History isn’t necessarily a subject that piques the interest of many people. In fact, when I was at school, history was a frowned-upon subject. The subject was chosen or forced upon some because they either didn’t like it or were bad at maths.

Speaking of history, there’s one incident that happened in a high school history class that comes to mind. During a lesson, a fellow learner and good friend of mine blurted out a funny statement that interrupted the teacher. The class laughed hysterically, prompting the teacher to call the joker to the front of the class, questioning his behaviour.

Next thing you know, kapow! The teacher slaps the kid across the face and toppling the fez he was wearing from his head while saying: “Tell your father I say: ’salaamu alaykoem!’” My friend’s dad was on the school governing body, so the teacher had some balls doing what he did.

We all giggled in muted laughter. Corporal punishment was common practice and telling on teachers would often only result in another slap or two from your parents.

I cannot recall what happened to the teacher since. I think he was later dismissed for some other infraction he was reported for. My friend though, he’s okay. He went on to overcome far more challenging life events and is a successful Master’s graduate working for a top-five financial services company.

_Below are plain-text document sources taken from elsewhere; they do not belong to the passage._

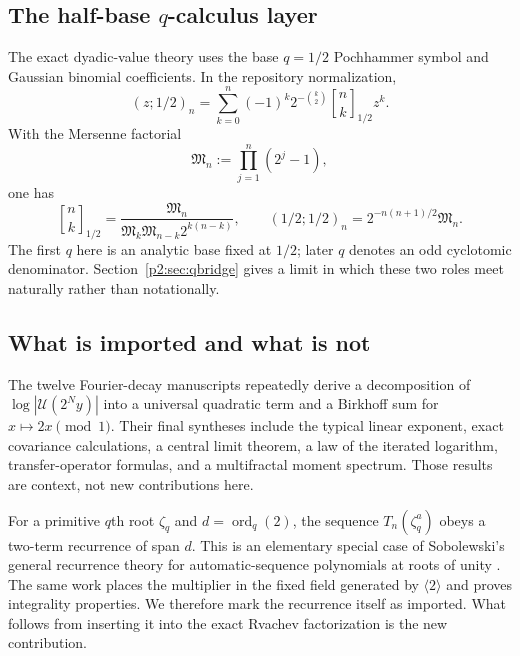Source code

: \documentclass[11pt,oneside]{article}
\theoremstyle{definition}
\theoremstyle{remark}
\newcommand{\ord}{\operatorname{ord}}
\newcommand{\qbinom}[3]{\genfrac{[}{]}{0pt}{}{#1}{#2}_{#3}}
\begin{document}
\subsection{The half-base $q$-calculus layer}

The exact dyadic-value theory uses the base $q=1/2$ Pochhammer symbol and Gaussian
binomial coefficients. In the repository normalization,
\begin{equation}
 (z;1/2)_n=\sum_{k=0}^n(-1)^k2^{-\binom{k}{2}}
 \qbinom{n}{k}{1/2}z^k.
 \label{p2:eq:qbinom-expansion}
\end{equation}
With the Mersenne factorial
\begin{equation}
 \mathfrak M_n:=\prod_{j=1}^n(2^j-1),
 \label{p2:eq:Mersenne-factorial}
\end{equation}
one has
\begin{equation}
 \qbinom{n}{k}{1/2}
 =\frac{\mathfrak M_n}{\mathfrak M_k\mathfrak M_{n-k}2^{k(n-k)}},
 \qquad
 (1/2;1/2)_n=2^{-n(n+1)/2}\mathfrak M_n.
 \label{p2:eq:Mersenne-qbinom}
\end{equation}
The first $q$ here is an analytic base fixed at $1/2$; later $q$ denotes an odd
cyclotomic denominator. Section~\ref{p2:sec:qbridge} gives a limit in which these two
roles meet naturally rather than notationally.

\subsection{What is imported and what is not}

The twelve Fourier-decay manuscripts repeatedly derive a decomposition of
$\log|\mathscr U(2^Ny)|$ into a universal quadratic term and a Birkhoff sum for
$x\mapsto2x\pmod1$. Their final syntheses include the typical linear exponent,
exact covariance calculations, a central limit theorem, a law of the iterated
logarithm, transfer-operator formulas, and a multifractal moment spectrum. Those
results are context, not new contributions here.

For a primitive $q$th root $\zeta_q$ and $d=\ord_q(2)$, the sequence
$T_n(\zeta_q^a)$ obeys a two-term recurrence of span $d$. This is an elementary
special case of Sobolewski's general recurrence theory for automatic-sequence
polynomials at roots of unity \cite{p2:sobolewski2019}. The same work places the
multiplier in the fixed field generated by $\langle2\rangle$ and proves integrality
properties. We therefore mark the recurrence itself as imported. What follows from
inserting it into the exact Rvachev factorization is the new contribution.
\end{document}
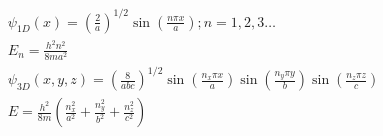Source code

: \begin{align*}
&\psi_{1D}\left(x\right) = \left(\frac{2}{a}\right)^{1/2}\sin \left(\frac{n\pi x}{a} \right); n = 1, 2, 3 \ldots\\
&E_n=\frac{h^2n^2}{8ma^2}\\
&\psi_{3D}\left(x,y,z\right) = \left( \frac{8}{abc}\right)^{1/2}\sin \left(\frac{n_x\pi x}{a} \right) \sin \left(\frac{n_y\pi y}{b} \right) \sin \left(\frac{n_z\pi z}{c} \right)\\
&E=\frac{h^2}{8m}\left(\frac{n_x^2}{a^2} + \frac{n_y^2}{b^2} + \frac{n_z^2}{c^2} \right)
\end{align*}
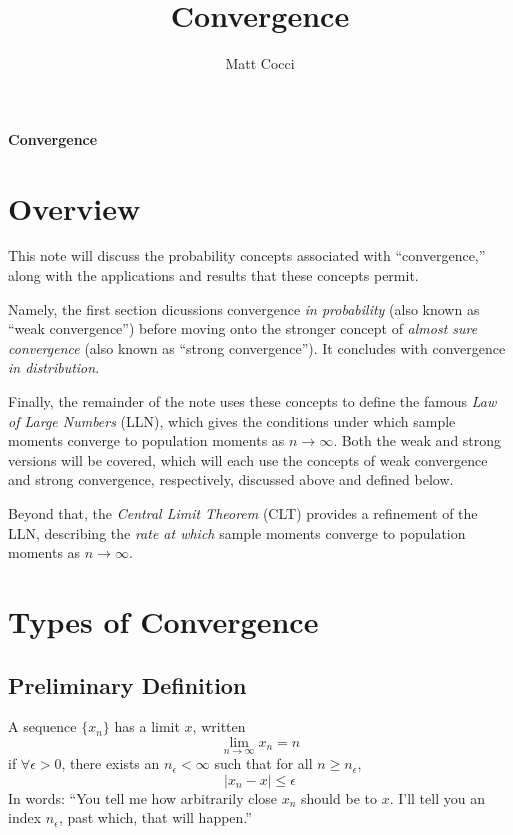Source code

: \documentclass[a4paper,12pt]{scrartcl}
\author{Matt Cocci}
\title{Convergence}
\date{}
\begin{document}
\begin{center}
   \LARGE
   \textbf{Convergence}
\end{center}

\section{Overview}

This note will discuss the probability concepts associated
with ``convergence,'' along with the applications and 
results that these concepts permit.

Namely, the first section dicussions convergence 
\emph{in probability} (also known as ``{weak convergence}'')
before moving onto the stronger
concept of \emph{almost sure convergence} (also known 
as ``{strong convergence}'').  It concludes
with convergence \emph{in distribution}.

Finally, the remainder of the note uses these concepts to
define the famous \emph{Law of Large Numbers} (LLN), which
gives the conditions under which sample moments converge
to population moments as $n\rightarrow \infty$.
Both the weak and strong versions will be covered, which will
each use the concepts of weak convergence and strong 
convergence, respectively, discussed above and defined below.

Beyond that, the \emph{Central Limit Theorem} (CLT) provides a
refinement of the LLN, describing the \emph{rate at which}
sample moments converge to population moments as 
$n\rightarrow\infty$. 



\section{Types of Convergence}

\subsection{Preliminary Definition}

A sequence $\{x_n\}$ has a limit $x$, written 
\begin{equation}
    \lim_{n\rightarrow\infty} x_n = n
\end{equation}
if $\forall \epsilon > 0$, there exists an $n_\epsilon < \infty$
such that for all $n \geq n_\epsilon$,  
    \[  |x_n - x| \leq \epsilon \]
In words: ``You tell me how arbitrarily close $x_n$ should
be to $x$. I'll tell you an index $n_\epsilon$, past which,
that will happen.''
\end{document}
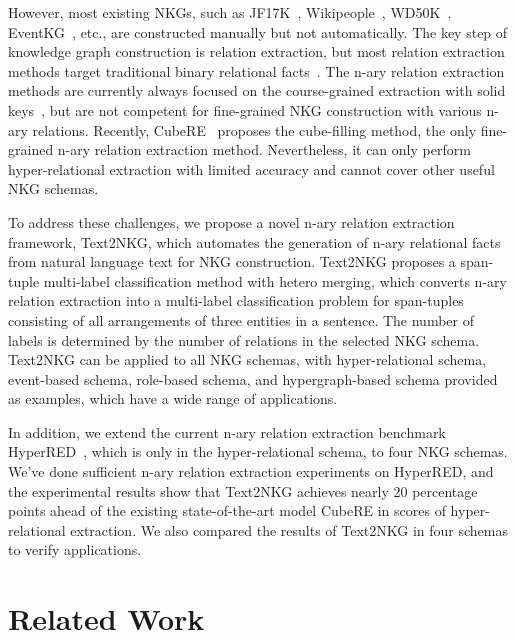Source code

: \documentclass{article} \usepackage{iclr2024_conference,times}
\begin{document}
However, most existing NKGs, such as JF17K~\citep{m-TransH}, Wikipeople~\citep{NaLP}, WD50K~\citep{StarE}, EventKG~\citep{EventSurvey}, etc., are constructed manually but not automatically. The key step of knowledge graph construction is relation extraction, but most relation extraction methods target traditional binary relational facts~\citep{table-filling,PURE,PL-Marker}. The n-ary relation extraction methods are currently always focused on the course-grained extraction with solid keys~\citep{documentlevelNRE,ReSel}, but are not competent for fine-grained NKG construction with various n-ary relations. Recently, CubeRE~\citep{HyperRED} proposes the cube-filling method, the only fine-grained n-ary relation extraction method. Nevertheless, it can only perform hyper-relational extraction with limited accuracy and cannot cover other useful NKG schemas.

To address these challenges, we propose a novel n-ary relation extraction framework, Text2NKG, which automates the generation of n-ary relational facts from natural language text for NKG construction. Text2NKG proposes a span-tuple multi-label classification method with hetero merging, which converts n-ary relation extraction into a multi-label classification problem for span-tuples consisting of all arrangements of three entities in a sentence. The number of labels is determined by the number of relations in the selected NKG schema. Text2NKG can be applied to all NKG schemas, with hyper-relational schema, event-based schema, role-based schema, and hypergraph-based schema provided as examples, which have a wide range of applications.

In addition, we extend the current n-ary relation extraction benchmark HyperRED~\citep{HyperRED}, which is only in the hyper-relational schema, to four NKG schemas. We've done sufficient n-ary relation extraction experiments on HyperRED, and the experimental results show that Text2NKG achieves nearly 20 percentage points ahead of the existing state-of-the-art model CubeRE in  scores of hyper-relational extraction. We also compared the results of Text2NKG in four schemas to verify applications. 







\section{Related Work}
\end{document}
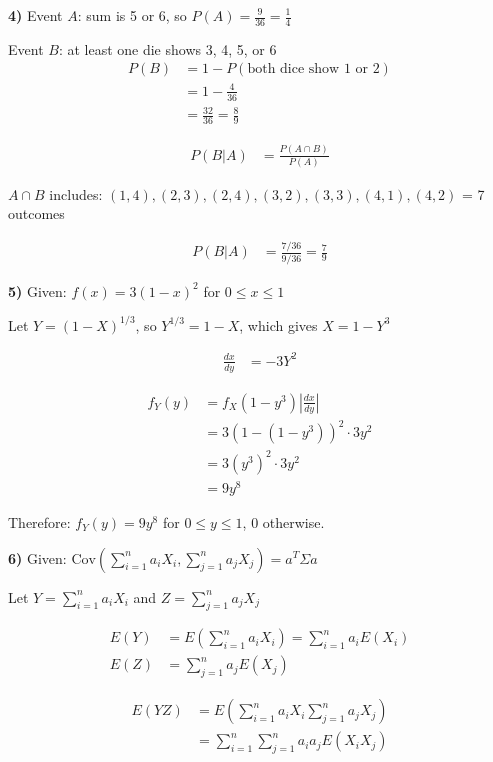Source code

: \documentclass{article}
\begin{document}
\textbf{4)} Event $A$: sum is 5 or 6, so $P(A) = \frac{9}{36} = \frac{1}{4}$

Event $B$: at least one die shows 3, 4, 5, or 6
\begin{align}
P(B) &= 1 - P(\text{both dice show 1 or 2}) \\
&= 1 - \frac{4}{36} \\
&= \frac{32}{36} = \frac{8}{9}
\end{align}

\begin{align}
P(B|A) &= \frac{P(A \cap B)}{P(A)}
\end{align}

$A \cap B$ includes: $(1,4), (2,3), (2,4), (3,2), (3,3), (4,1), (4,2)$ = 7 outcomes

\begin{align}
P(B|A) &= \frac{7/36}{9/36} = \frac{7}{9}
\end{align}

\textbf{5)} Given: $f(x) = 3(1-x)^2$ for $0 \leq x \leq 1$

Let $Y = (1-X)^{1/3}$, so $Y^{1/3} = 1-X$, which gives $X = 1-Y^3$

\begin{align}
\frac{dx}{dy} &= -3Y^2
\end{align}

\begin{align}
f_Y(y) &= f_X(1-y^3) \left|\frac{dx}{dy}\right| \\
&= 3(1-(1-y^3))^2 \cdot 3y^2 \\
&= 3(y^3)^2 \cdot 3y^2 \\
&= 9y^8
\end{align}

Therefore: $f_Y(y) = 9y^8$ for $0 \leq y \leq 1$, 0 otherwise.

\textbf{6)} Given: $\text{Cov}(\sum_{i=1}^n a_i X_i, \sum_{j=1}^n a_j X_j) = a^T \Sigma a$

Let $Y = \sum_{i=1}^n a_i X_i$ and $Z = \sum_{j=1}^n a_j X_j$

\begin{align}
E(Y) &= E\left(\sum_{i=1}^n a_i X_i\right) = \sum_{i=1}^n a_i E(X_i) \\
E(Z) &= \sum_{j=1}^n a_j E(X_j)
\end{align}

\begin{align}
E(YZ) &= E\left(\sum_{i=1}^n a_i X_i \sum_{j=1}^n a_j X_j\right) \\
&= \sum_{i=1}^n \sum_{j=1}^n a_i a_j E(X_i X_j)
\end{align}
\end{document}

Sorry, I digress. Back to the issue. The perceived inferiority of history as a subject is part of the reason why many youth are not interested in the history of things, people, and places. The fallacy creates a knowledge-gap that, in time, creates structural gaps among the various building blocks that forms our society. One such gaping gap exists in grass-roots golf development and transformation.

How did the gap develop? To understand how we arrived at the disparity we need to visit history. Please bear with me because this segment of the article is less anecdotal and a bit more academic, only because so much of golf’s history predates my existence and involvement in golf.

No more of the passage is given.